PRESIDENT Rodrigo R. Duterte’s former police chief and 13 other cops should be charged for their involvement in the recycling of illegal drugs from a legitimate police operation in 2013, the Philippine National Police said.

In a reply, the PNP-Criminal Investigation and Detection Group (CIDG) asked the Justice department to indict the police officers for graft and drug trafficking in a reopened case.

“In this amended complaint, the respondents proffered more general denial and alibi as defence, which jurisprudence has long considered weak and unreliable,” the police said.

The CIDG also argued the reinvestigation of the case, which was dismissed in 2014, does not violate the police officers’ rights.

“Their liberty was not deprived without due process of law and they are still presumed innocent until the contrary is proved,” it said. “They have a right to speedy disposition of the case.
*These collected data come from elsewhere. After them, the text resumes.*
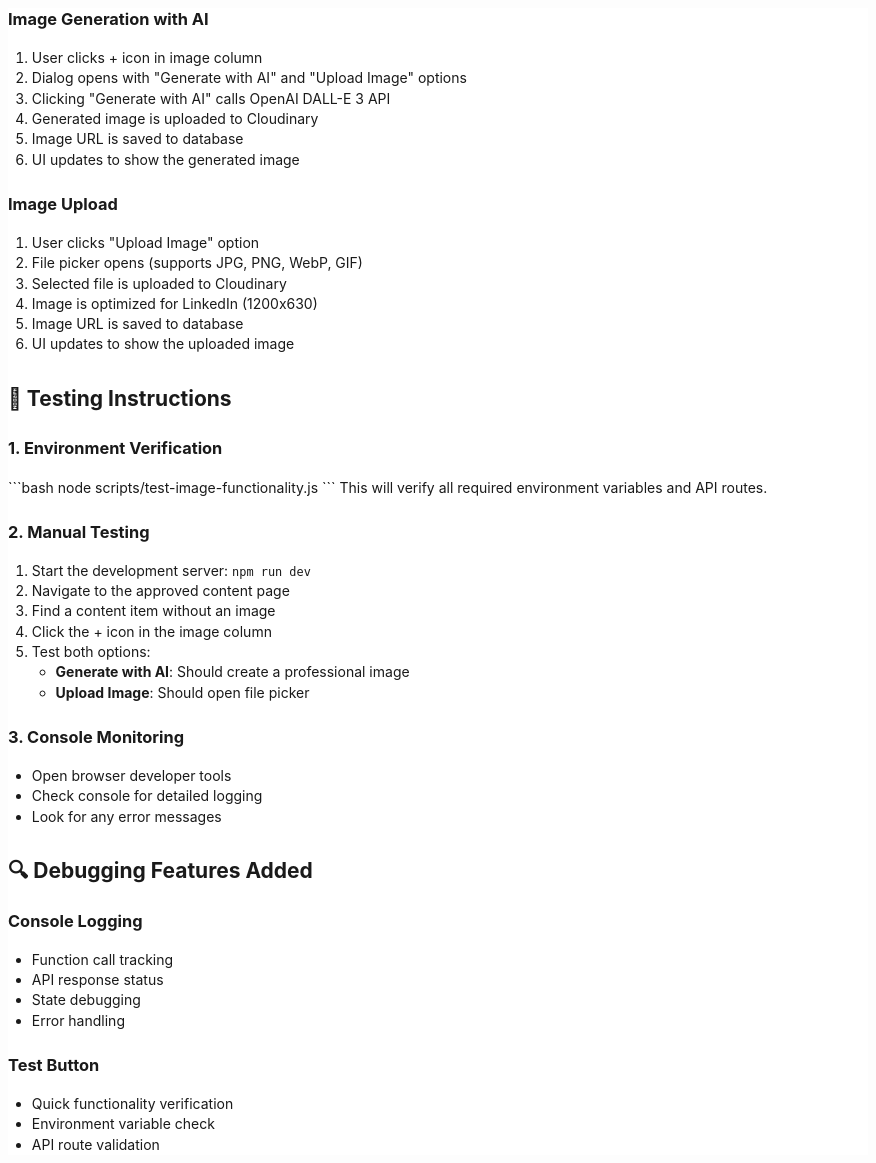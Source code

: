 ### **Image Generation with AI**
1. User clicks + icon in image column
2. Dialog opens with "Generate with AI" and "Upload Image" options
3. Clicking "Generate with AI" calls OpenAI DALL-E 3 API
4. Generated image is uploaded to Cloudinary
5. Image URL is saved to database
6. UI updates to show the generated image

### **Image Upload**
1. User clicks "Upload Image" option
2. File picker opens (supports JPG, PNG, WebP, GIF)
3. Selected file is uploaded to Cloudinary
4. Image is optimized for LinkedIn (1200x630)
5. Image URL is saved to database
6. UI updates to show the uploaded image

## 🧪 **Testing Instructions**

### **1. Environment Verification**
\`\`\`bash
node scripts/test-image-functionality.js
\`\`\`
This will verify all required environment variables and API routes.

### **2. Manual Testing**
1. Start the development server: `npm run dev`
2. Navigate to the approved content page
3. Find a content item without an image
4. Click the + icon in the image column
5. Test both options:
   - **Generate with AI**: Should create a professional image
   - **Upload Image**: Should open file picker

### **3. Console Monitoring**
- Open browser developer tools
- Check console for detailed logging
- Look for any error messages

## 🔍 **Debugging Features Added**

### **Console Logging**
- Function call tracking
- API response status
- State debugging
- Error handling

### **Test Button**
- Quick functionality verification
- Environment variable check
- API route validation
Verily, their argument challenging the authority is misplaced in this legal battle,” it added.

Mr. Albayalde challenged the authority of the Justice department to reopen the complaint, noting that a preliminary probe may only be re-opened when it has been submitted for resolution but before its promulgation.

A Senate committee earlier recommended the filing of criminal charges against the police officers.

Government prosecutors have given the officers until Nov. 18 to answer the CIDG’s reply.

The Justice department re-opened the case after former CIDG chief Benjamin B. Magalong, now Baguio City mayor, disclosed at a Senate hearing last month the involvement of the 13 cops in a questionable buy-bust operation on Nov. 29, 2013.

The cops claimed to have seized 38 kilos of drugs but an investigation showed that they seized about 200 kilos of illegal drugs worth P648 million and about P10 million in cash. The suspected drug trafficker also paid them P50 million to present a different person, Mr. Magalong said.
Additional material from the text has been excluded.